Set your bathroom scale on a level surface near your pile of sand. A piece of scrap plywood is a good surface, as is a corner of a concrete driveway. Set it where it can be easily accessed while you are shoveling sand into the sandbags resting on the scale.
Determine how much you would like each individual sandbag to weigh and mark it on the outside of the bag with a permanent marker or other indelible marking method. It is recommended that you create a series of increasingly heavy sandbags, ranging from 25 pounds all the way up to 200 pounds.
Place an open, marked Tyvek sandbag on the bathroom scale, with the mouth of the bag held open large enough to pour sand off a shovel blade through the opening.
Shovel the first shovelful of sand into the open sandbag and note the weight of the shovelful. Continue adding sand until the desired weight is achieved.
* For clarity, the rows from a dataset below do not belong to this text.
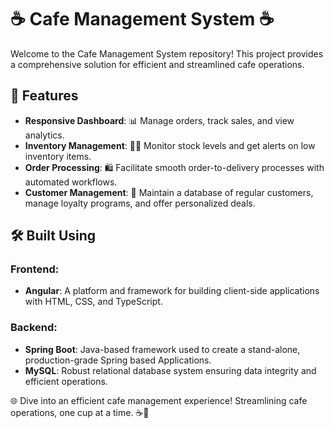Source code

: # ☕ Cafe Management System ☕

Welcome to the Cafe Management System repository! This project provides a comprehensive solution for efficient and streamlined cafe operations.



## 🌟 Features

- **Responsive Dashboard**: 📊 Manage orders, track sales, and view analytics.
- **Inventory Management**: 🍞🥐 Monitor stock levels and get alerts on low inventory items.
- **Order Processing**: 🛍️ Facilitate smooth order-to-delivery processes with automated workflows.
- **Customer Management**: 👥 Maintain a database of regular customers, manage loyalty programs, and offer personalized deals.

## 🛠️ Built Using

### Frontend:
- **Angular**: A platform and framework for building client-side applications with HTML, CSS, and TypeScript.

### Backend:
- **Spring Boot**: Java-based framework used to create a stand-alone, production-grade Spring based Applications.
- **MySQL**: Robust relational database system ensuring data integrity and efficient operations.

🌐 Dive into an efficient cafe management experience! Streamlining cafe operations, one cup at a time. ☕🥐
This may require you to remove some sand from the bag, if you inadvertantly add too much.
Close the mouth of the bag by twisting it shut as tight as possible. Wrap the closed neck in several layers of duct tape to ensure that it will not fall open during your workouts. This provides you with a handle for single arm isolation lifts such as bicep curls and one-armed clean and presses, both of which are particularly challenging and effective exercises when performed with sandbags in this manner.
Repeat the filling and sealing process with each of your sandbags in 10-pound increments up to the 200-pound limit, or heavier if necessary to challenge your current levels of strength.